◆ **Exercise directions**
Retype only the lines running from the beginning of the entries below to the line with "1. In hPanel, go to **VPS** section", both included. Do not include pictures.

◆ **Data for the task**
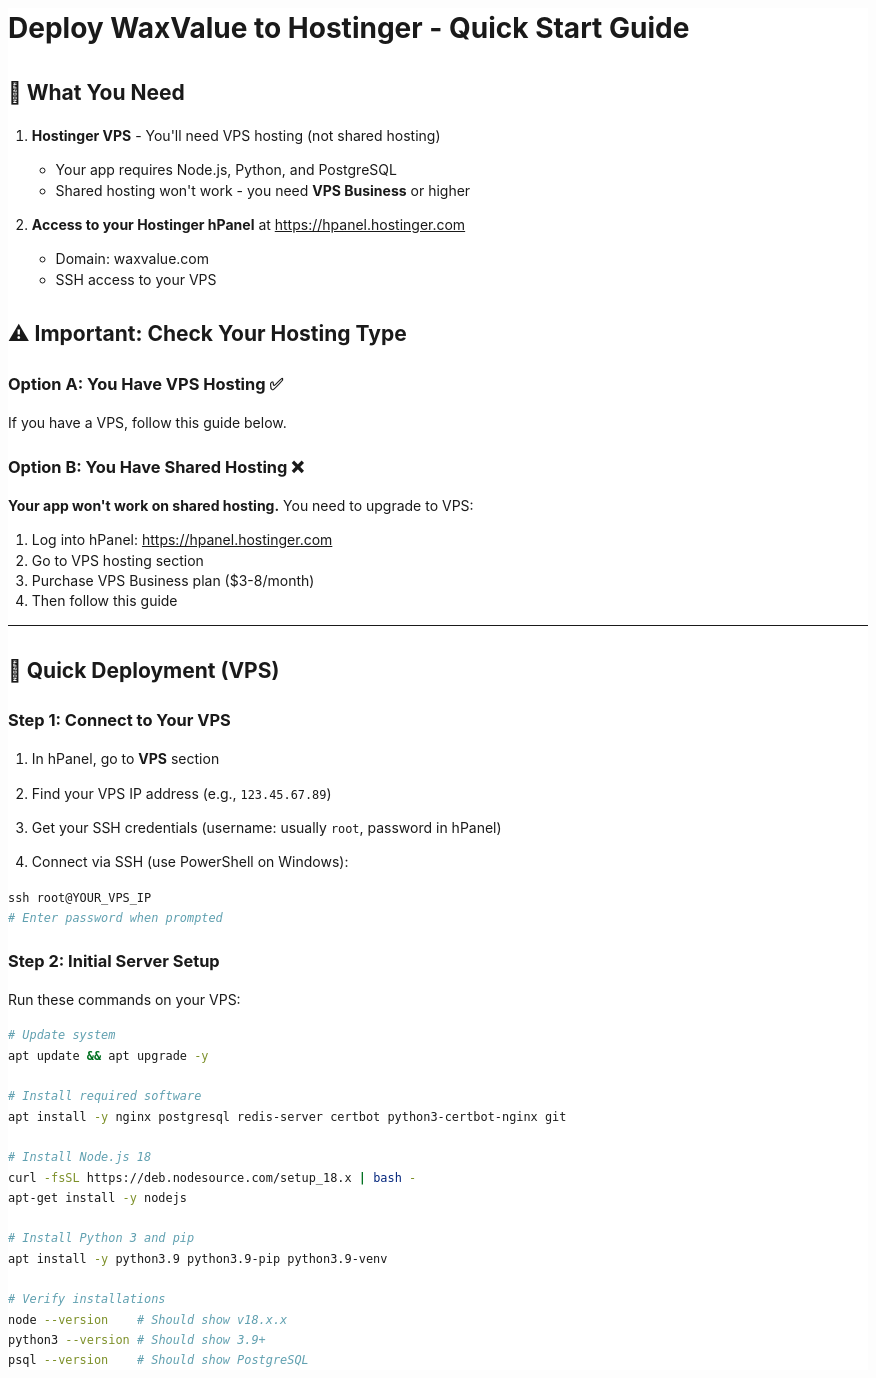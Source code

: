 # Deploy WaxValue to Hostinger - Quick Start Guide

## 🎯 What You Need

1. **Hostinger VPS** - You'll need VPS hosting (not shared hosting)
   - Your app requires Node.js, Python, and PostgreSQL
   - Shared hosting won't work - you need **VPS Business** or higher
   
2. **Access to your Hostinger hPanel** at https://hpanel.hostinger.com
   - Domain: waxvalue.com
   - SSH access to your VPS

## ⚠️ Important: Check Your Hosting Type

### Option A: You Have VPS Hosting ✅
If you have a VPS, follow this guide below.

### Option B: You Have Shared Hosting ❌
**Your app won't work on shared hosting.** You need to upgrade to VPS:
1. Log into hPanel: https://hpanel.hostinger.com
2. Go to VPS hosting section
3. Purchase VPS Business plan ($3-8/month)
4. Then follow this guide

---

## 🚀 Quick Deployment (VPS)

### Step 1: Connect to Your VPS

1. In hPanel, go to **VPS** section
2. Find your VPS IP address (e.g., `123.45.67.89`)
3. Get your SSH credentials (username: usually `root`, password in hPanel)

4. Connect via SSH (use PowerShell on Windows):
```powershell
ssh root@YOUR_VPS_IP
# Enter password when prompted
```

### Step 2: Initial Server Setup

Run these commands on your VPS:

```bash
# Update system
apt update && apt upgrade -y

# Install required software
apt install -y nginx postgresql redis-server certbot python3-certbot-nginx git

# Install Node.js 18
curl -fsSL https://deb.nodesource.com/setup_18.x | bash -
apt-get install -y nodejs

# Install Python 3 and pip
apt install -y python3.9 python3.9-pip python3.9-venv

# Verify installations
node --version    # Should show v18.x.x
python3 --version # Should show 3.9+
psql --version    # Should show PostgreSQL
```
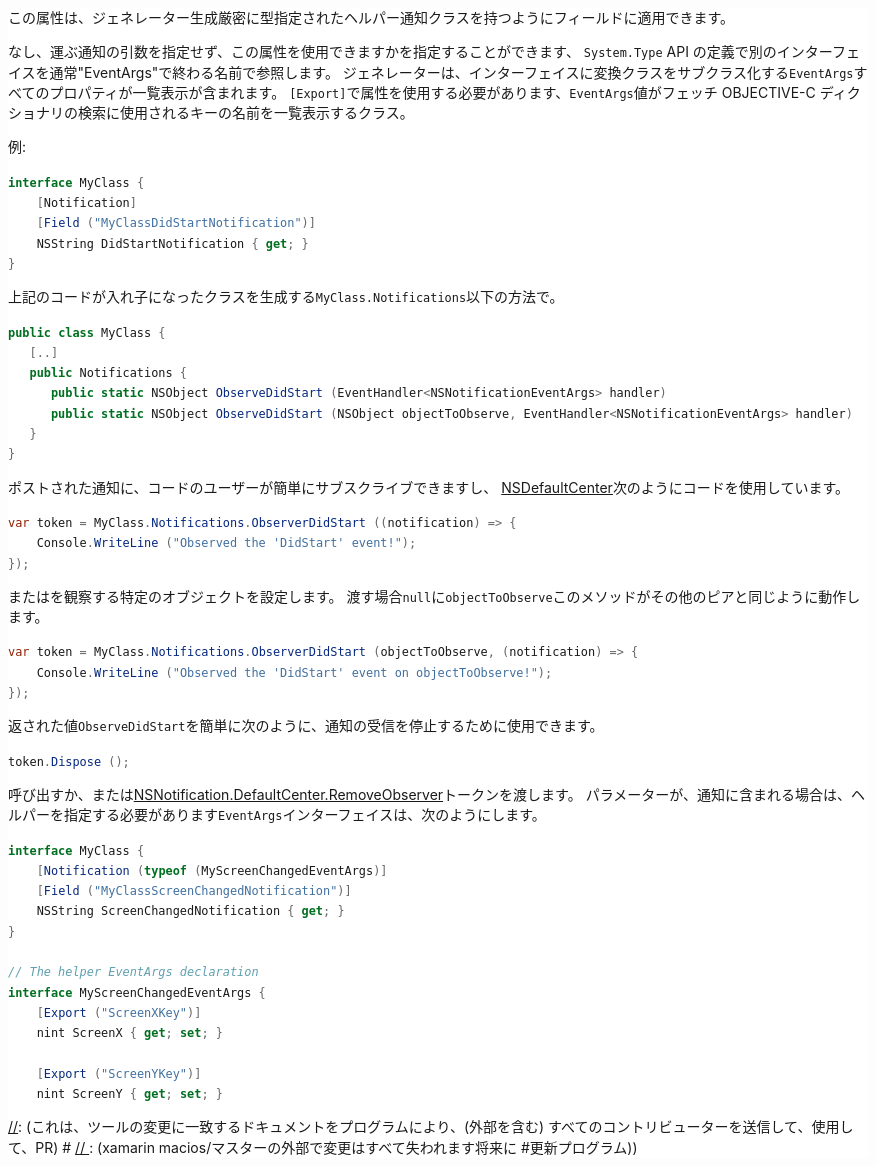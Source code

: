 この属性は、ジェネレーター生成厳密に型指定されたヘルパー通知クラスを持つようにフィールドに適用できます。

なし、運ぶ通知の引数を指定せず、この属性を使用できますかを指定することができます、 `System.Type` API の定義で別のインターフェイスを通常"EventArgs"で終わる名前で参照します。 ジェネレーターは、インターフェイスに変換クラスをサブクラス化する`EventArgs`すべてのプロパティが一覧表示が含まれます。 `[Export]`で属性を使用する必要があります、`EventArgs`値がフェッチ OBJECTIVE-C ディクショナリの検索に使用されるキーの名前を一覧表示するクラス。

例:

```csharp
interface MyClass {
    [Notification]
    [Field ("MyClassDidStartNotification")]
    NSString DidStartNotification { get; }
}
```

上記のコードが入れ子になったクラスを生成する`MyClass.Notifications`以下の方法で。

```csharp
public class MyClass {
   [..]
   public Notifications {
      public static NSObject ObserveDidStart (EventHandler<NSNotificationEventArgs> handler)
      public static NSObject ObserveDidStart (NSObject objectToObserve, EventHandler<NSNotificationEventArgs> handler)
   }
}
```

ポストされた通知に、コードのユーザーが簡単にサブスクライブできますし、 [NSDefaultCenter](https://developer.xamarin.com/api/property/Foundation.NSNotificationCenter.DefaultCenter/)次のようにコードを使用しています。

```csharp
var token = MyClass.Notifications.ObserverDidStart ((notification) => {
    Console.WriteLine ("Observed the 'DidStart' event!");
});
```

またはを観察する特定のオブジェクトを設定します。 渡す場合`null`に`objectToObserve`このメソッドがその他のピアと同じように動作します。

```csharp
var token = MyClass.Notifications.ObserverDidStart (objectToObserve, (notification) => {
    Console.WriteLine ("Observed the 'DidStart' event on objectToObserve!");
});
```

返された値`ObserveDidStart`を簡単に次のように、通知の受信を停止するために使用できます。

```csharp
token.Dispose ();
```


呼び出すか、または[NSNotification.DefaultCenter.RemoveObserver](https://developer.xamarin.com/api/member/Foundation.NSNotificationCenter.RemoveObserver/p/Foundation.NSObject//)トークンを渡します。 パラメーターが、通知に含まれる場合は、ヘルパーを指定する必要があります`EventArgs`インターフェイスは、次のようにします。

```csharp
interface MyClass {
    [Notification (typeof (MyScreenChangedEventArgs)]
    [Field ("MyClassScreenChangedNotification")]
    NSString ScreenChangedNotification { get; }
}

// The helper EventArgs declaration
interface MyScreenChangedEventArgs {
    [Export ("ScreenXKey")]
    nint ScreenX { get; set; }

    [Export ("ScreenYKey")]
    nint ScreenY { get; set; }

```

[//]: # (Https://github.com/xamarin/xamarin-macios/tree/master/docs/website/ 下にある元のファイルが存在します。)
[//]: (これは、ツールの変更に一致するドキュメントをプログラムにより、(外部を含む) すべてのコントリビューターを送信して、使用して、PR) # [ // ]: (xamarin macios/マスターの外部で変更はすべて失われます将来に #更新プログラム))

◆ **Your response**
Source code

: # Deploy WaxValue to Hostinger - Quick Start Guide

## 🎯 What You Need

1. **Hostinger VPS** - You'll need VPS hosting (not shared hosting)
   - Your app requires Node.js, Python, and PostgreSQL
   - Shared hosting won't work - you need **VPS Business** or higher
   
2. **Access to your Hostinger hPanel** at https://hpanel.hostinger.com
   - Domain: waxvalue.com
   - SSH access to your VPS

## ⚠️ Important: Check Your Hosting Type

### Option A: You Have VPS Hosting ✅
If you have a VPS, follow this guide below.

### Option B: You Have Shared Hosting ❌
**Your app won't work on shared hosting.** You need to upgrade to VPS:
1. Log into hPanel: https://hpanel.hostinger.com
2. Go to VPS hosting section
3. Purchase VPS Business plan ($3-8/month)
4. Then follow this guide

---

## 🚀 Quick Deployment (VPS)

### Step 1: Connect to Your VPS

1. In hPanel, go to **VPS** section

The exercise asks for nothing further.